The screen shot is given below.

Now we have everything ready. It’s time to launch the job, To launch it, use the following command.

hadoop jar hadoop-max-example-1.0.jar com.platalytics.maxtemperature.MaxTemperature /user/root/lab02_Problem01/sample-max.txt /user/root/lab02_Problem01/output

Congratulations!!! You have done with the map reduce cluster job. The last step is to verify the output. Use the following command to verify it.

Following command will show the output files generated by this process.

hadoop fs -ls /user/root/lab02_Problem01/output

hadoop fs -cat /user/root/lab02_Problem01/output/part-r-00000

Inverted Index Summarization:

Generate an index from a data set to allow for faster searches or data enrichment capabilities. It is often convenient to index large data sets on keywords, so that searches can trace terms back to records that contain specific values. While building an inverted index does require extra processing up front, taking the time to do so can greatly reduce the amount of time it takes to find something.

Suppose we have following sample input for which we need to build the inverted index.

T[0]=This is the sample app for Inverted Index Problem

T[1]=We will solve it using a Simple Map Reduce Program

T[2]=This program is written in Java

The output for this input must be equal to following.

Index T[0]

Inverted T[0]

Java T[2]

Map T[1]

Problem T[0]

Program T[1]

Reduce T[1]

Simple T[1]

This T[0] T[2]

We T[1]

a T[1]

app T[0]

for T[0]

in T[2]

is T[2] T[0]

it T[1]

program T[2]

sample T[0]

solve T[1]

the T[0]

using T[1]

will T[1]

written T[2]

Import the “inverted-index-example” project which is given at the start of lab.
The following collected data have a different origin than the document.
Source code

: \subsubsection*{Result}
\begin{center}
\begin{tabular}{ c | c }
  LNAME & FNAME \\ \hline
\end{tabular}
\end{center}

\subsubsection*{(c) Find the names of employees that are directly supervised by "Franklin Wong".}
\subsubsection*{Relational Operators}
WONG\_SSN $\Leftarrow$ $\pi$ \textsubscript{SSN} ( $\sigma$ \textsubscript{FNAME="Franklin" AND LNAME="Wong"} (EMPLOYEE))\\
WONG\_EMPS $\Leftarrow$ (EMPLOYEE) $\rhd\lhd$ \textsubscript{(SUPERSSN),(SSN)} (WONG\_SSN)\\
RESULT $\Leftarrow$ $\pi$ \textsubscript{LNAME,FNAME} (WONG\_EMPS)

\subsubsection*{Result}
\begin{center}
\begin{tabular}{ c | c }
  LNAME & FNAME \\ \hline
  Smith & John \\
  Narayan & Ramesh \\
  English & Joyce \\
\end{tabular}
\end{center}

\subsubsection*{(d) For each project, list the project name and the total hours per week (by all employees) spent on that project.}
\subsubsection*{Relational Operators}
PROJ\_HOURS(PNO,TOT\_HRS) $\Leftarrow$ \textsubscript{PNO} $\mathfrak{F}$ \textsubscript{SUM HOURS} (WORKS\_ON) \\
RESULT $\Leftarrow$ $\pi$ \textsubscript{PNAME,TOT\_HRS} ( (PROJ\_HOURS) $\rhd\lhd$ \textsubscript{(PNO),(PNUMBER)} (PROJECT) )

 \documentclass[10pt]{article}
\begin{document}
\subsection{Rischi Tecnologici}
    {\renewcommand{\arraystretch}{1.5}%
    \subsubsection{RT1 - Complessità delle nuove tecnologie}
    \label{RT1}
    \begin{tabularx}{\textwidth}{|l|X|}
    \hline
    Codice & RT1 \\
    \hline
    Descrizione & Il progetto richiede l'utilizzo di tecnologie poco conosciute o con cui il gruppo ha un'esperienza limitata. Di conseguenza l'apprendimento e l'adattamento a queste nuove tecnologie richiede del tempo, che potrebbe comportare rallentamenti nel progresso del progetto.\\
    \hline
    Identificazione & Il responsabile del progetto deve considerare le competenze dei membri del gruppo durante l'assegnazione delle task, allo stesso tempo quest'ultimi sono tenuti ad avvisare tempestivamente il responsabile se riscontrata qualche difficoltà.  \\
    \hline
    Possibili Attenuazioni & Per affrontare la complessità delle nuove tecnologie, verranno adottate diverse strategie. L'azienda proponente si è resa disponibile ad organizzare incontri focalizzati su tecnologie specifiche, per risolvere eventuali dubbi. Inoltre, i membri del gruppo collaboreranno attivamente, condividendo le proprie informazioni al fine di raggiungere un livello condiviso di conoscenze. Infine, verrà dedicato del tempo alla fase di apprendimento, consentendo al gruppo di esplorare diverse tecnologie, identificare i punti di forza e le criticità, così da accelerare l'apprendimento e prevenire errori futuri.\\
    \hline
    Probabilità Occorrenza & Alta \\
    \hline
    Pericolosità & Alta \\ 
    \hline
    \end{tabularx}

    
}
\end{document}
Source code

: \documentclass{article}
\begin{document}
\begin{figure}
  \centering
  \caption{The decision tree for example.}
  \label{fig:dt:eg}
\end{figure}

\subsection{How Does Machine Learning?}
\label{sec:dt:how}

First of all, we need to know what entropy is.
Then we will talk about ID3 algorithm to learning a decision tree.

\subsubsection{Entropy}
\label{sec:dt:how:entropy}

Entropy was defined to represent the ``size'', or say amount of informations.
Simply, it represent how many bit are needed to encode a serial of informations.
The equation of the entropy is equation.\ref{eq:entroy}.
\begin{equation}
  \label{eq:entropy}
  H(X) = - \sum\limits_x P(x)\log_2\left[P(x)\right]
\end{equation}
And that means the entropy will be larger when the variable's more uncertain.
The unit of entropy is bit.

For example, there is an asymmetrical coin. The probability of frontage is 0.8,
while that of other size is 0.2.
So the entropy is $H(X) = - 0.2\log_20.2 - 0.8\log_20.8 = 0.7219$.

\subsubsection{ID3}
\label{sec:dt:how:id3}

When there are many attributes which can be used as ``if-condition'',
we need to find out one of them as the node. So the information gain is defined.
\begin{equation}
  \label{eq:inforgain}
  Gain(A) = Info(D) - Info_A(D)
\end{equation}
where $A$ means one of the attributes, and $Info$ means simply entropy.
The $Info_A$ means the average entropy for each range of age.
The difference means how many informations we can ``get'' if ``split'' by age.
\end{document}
Use the same steps to import which we have discussed before.

After import, Let’s start with the map part. Complete the following Map part according to above scenario. You need to open the “InvertedIndexMapper.java” file to complete the task.

protected void map(LongWritable key, Text value, Context context)

throws java.io.IOException, InterruptedException {

Text wordText = new Text();

Text document = new Text();

//write code here

context.write(wordText,document);

}

Please observe the solution below if you are not able to solve it.

protected void map(LongWritable key, Text value, Context context)

throws java.io.IOException, InterruptedException {

Text wordText = new Text();

Text document = new Text();

String[] line = value.toString().split("=");

String documentName = line[0];

document.set(documentName);

String textStr = line[1];

String[] wordArray = textStr.split(" ");

for(int i = 0; i < wordArray.length; i++) {

wordText.set(wordArray[i]);

context.write(wordText,document);

}

Now we have completed the map part. Let’s write the reduce part. Complete the following reducer code according to above scenario. You need to open the “InvertedIndexReducer.java” file to complete the task.

protected void reduce(Text key, Iterable<Text> values, Context context)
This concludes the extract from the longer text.